LONDON: Euro zone bond yields rose on Friday as markets continued to digest the outcome of this week’s Federal Reserve policy meeting, but Southern European bonds found some relief as US data eased the pain in equity markets.
Traders have ramped up their bets on rate hikes from the European Central Bank this year after moves in US money markets, which now price in nearly five Fed hikes this year.
Trading remained volatile on Friday after a rise in yields the previous session.
US data showed the core personal consumption expenditures (PCE) index, the Fed’s favoured inflation gauge, rose slightly more than expected year on year in December, but personal income rose less than expected on the month.
“My read of (the PCE data) would be fairly mixed,” said Peter McCallum, rates strategist at Mizuho in London.
German 10-year yields, which earlier touched a one-week high of -0.008%, were up 4 basis points at -0.02% by 1427 GMT and set for their biggest daily rise in two weeks.
Southern European bonds, which underperformed earlier in the session, pared some of their losses as stock markets recovered following the US data, with yields falling from the day’s highs. Bond yields move inversely with prices.
McCallum said that while the broader sell-off was driven by investors continuing to want to cut risk since Wednesday’s Fed meeting, the lower-than-expected income reading may have provided some comfort to investors fretting about inflation.
Decades-high inflation is forcing the Fed to normalise its monetary policy at a faster pace than was expected last year.
Italian 10-year yields, which rose as much as 8 bps in earlier trade, were last up 2 bps at 1.38%.
In addition to broader volatility hitting risk assets, Italian bonds have also been under pressure as the country’s lawmakers struggle to elect a new president.

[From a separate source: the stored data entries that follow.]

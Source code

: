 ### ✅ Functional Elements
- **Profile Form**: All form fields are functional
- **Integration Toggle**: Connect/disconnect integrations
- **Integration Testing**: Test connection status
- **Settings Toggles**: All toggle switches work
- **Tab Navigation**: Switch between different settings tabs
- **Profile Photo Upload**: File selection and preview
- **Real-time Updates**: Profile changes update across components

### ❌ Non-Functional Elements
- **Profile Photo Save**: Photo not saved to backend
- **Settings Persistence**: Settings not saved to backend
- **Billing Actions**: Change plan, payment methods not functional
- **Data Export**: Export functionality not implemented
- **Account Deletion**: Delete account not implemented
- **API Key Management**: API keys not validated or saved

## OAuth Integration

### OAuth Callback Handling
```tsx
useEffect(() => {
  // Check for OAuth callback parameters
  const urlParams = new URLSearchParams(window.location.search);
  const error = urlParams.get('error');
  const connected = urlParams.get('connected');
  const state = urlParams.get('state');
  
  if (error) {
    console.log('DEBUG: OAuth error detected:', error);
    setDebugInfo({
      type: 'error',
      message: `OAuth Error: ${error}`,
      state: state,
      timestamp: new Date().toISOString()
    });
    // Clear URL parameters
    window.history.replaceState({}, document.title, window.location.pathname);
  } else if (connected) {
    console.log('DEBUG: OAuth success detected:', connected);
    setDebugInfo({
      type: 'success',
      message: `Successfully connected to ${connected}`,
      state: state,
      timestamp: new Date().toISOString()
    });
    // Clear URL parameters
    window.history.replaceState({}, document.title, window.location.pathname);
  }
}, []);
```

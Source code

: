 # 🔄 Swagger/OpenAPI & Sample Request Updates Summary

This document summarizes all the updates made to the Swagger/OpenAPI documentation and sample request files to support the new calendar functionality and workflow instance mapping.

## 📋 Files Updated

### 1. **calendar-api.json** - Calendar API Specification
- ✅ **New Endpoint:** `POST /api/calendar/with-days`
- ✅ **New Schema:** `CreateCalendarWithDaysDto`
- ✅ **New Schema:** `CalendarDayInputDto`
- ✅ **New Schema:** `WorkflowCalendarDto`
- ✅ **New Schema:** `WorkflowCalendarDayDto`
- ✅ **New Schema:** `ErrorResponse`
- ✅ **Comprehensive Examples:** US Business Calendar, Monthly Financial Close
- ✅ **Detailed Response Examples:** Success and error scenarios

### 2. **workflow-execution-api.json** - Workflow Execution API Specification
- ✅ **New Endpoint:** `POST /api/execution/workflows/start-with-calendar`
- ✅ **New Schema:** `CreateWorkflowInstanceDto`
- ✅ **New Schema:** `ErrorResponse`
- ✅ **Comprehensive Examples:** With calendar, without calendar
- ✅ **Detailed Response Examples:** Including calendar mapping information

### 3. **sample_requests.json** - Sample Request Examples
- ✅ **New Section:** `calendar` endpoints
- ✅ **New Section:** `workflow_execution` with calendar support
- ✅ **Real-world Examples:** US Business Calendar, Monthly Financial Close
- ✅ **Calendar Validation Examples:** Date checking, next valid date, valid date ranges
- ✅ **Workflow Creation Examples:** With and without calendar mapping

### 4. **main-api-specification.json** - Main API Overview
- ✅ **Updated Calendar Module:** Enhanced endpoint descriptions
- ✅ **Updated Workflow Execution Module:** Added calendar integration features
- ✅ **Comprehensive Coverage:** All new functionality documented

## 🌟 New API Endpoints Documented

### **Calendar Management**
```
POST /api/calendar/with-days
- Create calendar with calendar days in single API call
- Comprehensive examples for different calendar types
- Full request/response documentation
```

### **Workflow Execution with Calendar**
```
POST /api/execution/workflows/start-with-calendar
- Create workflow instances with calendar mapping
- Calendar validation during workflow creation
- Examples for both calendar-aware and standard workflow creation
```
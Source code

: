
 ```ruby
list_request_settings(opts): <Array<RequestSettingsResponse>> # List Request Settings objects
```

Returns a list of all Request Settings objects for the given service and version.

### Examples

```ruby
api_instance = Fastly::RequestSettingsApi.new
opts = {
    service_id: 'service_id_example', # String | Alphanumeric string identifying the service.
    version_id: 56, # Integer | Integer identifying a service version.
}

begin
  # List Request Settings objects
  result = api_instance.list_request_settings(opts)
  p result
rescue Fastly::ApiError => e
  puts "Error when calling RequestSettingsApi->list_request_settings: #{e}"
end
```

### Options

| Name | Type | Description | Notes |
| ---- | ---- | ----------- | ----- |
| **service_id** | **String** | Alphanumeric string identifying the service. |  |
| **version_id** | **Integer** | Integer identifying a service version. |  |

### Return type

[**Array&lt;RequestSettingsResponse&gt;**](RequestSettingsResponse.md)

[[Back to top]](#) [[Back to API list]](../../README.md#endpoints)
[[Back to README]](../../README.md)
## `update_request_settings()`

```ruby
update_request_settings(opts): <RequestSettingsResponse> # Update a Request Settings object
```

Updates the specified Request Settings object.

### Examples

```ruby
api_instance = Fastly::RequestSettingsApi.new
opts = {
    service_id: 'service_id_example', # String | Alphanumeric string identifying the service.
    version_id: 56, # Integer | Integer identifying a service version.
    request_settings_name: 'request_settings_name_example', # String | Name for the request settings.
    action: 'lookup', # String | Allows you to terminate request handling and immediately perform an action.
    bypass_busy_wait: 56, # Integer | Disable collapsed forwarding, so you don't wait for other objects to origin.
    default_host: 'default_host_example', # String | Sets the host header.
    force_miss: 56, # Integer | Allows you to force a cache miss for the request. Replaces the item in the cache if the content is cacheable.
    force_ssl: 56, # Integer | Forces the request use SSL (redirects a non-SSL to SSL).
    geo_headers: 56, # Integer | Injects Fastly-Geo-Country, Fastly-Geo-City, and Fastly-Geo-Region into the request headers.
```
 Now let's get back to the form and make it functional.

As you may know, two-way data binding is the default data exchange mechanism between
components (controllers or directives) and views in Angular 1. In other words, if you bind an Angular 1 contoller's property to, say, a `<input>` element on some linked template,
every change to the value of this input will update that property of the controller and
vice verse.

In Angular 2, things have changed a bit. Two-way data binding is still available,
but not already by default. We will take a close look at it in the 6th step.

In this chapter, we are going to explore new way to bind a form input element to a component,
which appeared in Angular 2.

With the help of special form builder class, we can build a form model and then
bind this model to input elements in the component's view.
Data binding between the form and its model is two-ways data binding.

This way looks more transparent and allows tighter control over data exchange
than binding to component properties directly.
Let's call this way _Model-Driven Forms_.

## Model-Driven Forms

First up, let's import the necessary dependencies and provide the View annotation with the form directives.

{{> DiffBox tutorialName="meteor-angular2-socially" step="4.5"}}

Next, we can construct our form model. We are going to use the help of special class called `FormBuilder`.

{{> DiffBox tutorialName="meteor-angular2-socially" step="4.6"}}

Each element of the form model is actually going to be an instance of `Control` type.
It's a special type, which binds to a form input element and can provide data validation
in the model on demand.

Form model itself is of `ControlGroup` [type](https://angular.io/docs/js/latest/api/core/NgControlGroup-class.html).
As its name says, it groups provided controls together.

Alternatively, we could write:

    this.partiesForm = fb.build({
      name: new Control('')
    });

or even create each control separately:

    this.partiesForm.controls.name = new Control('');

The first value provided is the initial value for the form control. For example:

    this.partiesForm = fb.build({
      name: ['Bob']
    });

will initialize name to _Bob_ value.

Italy’s parliament on Friday failed in a fifth ballot to elect a new head of state, with an attempt by the centre-right bloc to force through its own candidate falling well short. Another round of voting will begin at 1600 GMT.
The country’s closely watched risk premium over Germany fell sharply in afternoon trading to 140 bps, narrowing from a 16-month high above 150 bps touched this week.
Italy’s borrowing costs still soared at a debt auction, to the highest since mid-2020, as the Treasury raised 8 billion euros from five- and 10-year bonds and a seven-year floating-rate bond.
Data showing Germany’s economy contracted more than expected in the fourth quarter due to curbs to slow the Omicron COVID-19 variant had little impact on bond markets.